Even those who were apprehensive of virtual fitness programmes have now started signing up, especially in Tier II and Tier III cities, says Rajiv Ambat, founder of NuvoVivo, an online centre for obesity, lifestyle disorders and research. “Unlike in a large city such as Mumbai, where virtual sessions are a practical choice, people in smaller cities always preferred to drive to their gyms. Now, that has changed,” says Rajiv, who has seen an increase in the number of new admissions. “Psychologically, too, the pandemic has put everyone under stress. Staying healthy has become all the more important now,” he adds.
Rahib Mohammed also known as Bheegaran
Yoga practitioner Sudakshna Thampi is not sure she would go back to her studio in Kochi even after the pandemic. “Online classes have worked out surprisingly well for us. And the feedback I get from my students has been very encouraging,” she says. She has got a number of new students in the past nine months and she takes care to see that they are coping well. “I do repetitions with them, give corrections and I do the asanas along with them,” says Sudakshna. “The best thing is that you can get the same experience of being in the studio while in the comfort of your home.”
Even those who were averse to doing yoga online have taken to it well, she observes.
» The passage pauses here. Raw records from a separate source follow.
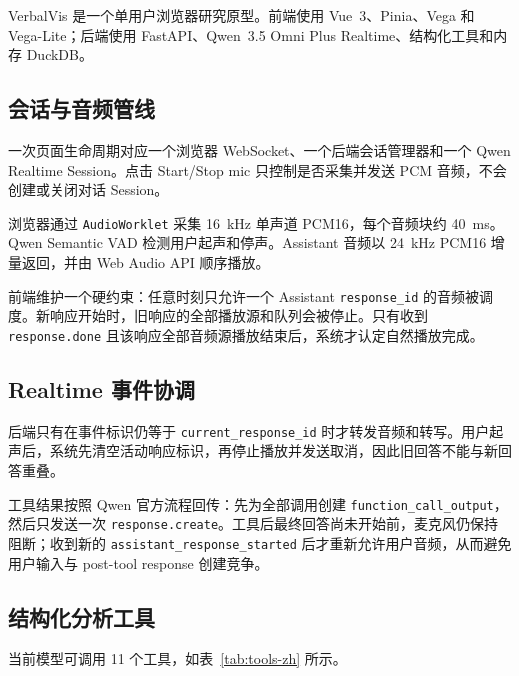 \documentclass[UTF8,a4paper,10.5pt]{ctexart}
\begin{document}
VerbalVis 是一个单用户浏览器研究原型。前端使用 Vue~3、Pinia、Vega 和 Vega-Lite；后端使用 FastAPI、Qwen~3.5 Omni Plus Realtime、结构化工具和内存 DuckDB。

\subsection{会话与音频管线}

一次页面生命周期对应一个浏览器 WebSocket、一个后端会话管理器和一个 Qwen Realtime Session。点击 Start/Stop mic 只控制是否采集并发送 PCM 音频，不会创建或关闭对话 Session。

浏览器通过 \texttt{AudioWorklet} 采集 16~kHz 单声道 PCM16，每个音频块约 40~ms。Qwen Semantic VAD 检测用户起声和停声。Assistant 音频以 24~kHz PCM16 增量返回，并由 Web Audio API 顺序播放。

前端维护一个硬约束：任意时刻只允许一个 Assistant \texttt{response\_id} 的音频被调度。新响应开始时，旧响应的全部播放源和队列会被停止。只有收到 \texttt{response.done} 且该响应全部音频源播放结束后，系统才认定自然播放完成。

\subsection{Realtime 事件协调}

后端只有在事件标识仍等于 \texttt{current\_response\_id} 时才转发音频和转写。用户起声后，系统先清空活动响应标识，再停止播放并发送取消，因此旧回答不能与新回答重叠。

工具结果按照 Qwen 官方流程回传：先为全部调用创建 \texttt{function\_call\_output}，然后只发送一次 \texttt{response.create}。工具后最终回答尚未开始前，麦克风仍保持阻断；收到新的 \texttt{assistant\_response\_started} 后才重新允许用户音频，从而避免用户输入与 post-tool response 创建竞争。

\subsection{结构化分析工具}

当前模型可调用 11 个工具，如表~\ref{tab:tools-zh} 所示。
\end{document}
It has become a more participative experience, says Sudakshna. “I have students who take the classes with their pets or children,” she says. They have a Whatsapp group, which is very active, too. “This is where we have discussions on yoga and wellness. Even though we are not meeting at the studio, we motivate each other and exchange notes. This is a kind of community building that transcends geographical borders,” she says.
Rahib Mohammed, who is better known as Bheegaran, has close to 15,000 followers on Instagram. A lifestyle coach, Bheegaran through his ongoing #my21withbheegaran on Instagram has built ‘The Bhee Fit’ community, which helps people achieve their fitness goals. Through an assortment of routines including push-ups, pilates, planks, plunges, lifts, runs and kicks, spaced out across 21 days, the idea is to help people push their own boundaries.
“I started coaching online even before the pandemic, but my client conversions doubled after it. “COVID-19 made us realise the importance of immunity and the need to be fit,” Rahib says. The Bhee Fit community has people from all over the world across age groups. It has crossed 400 members and by New Year’s it plans to cross the 500 mark.
Rahib observes that more women have started to prioritise fitness. “I am proud to say that there are more women now who are making self-care a habit. For me, when I know that someone’s life has changed for the better, I am happy,” he adds.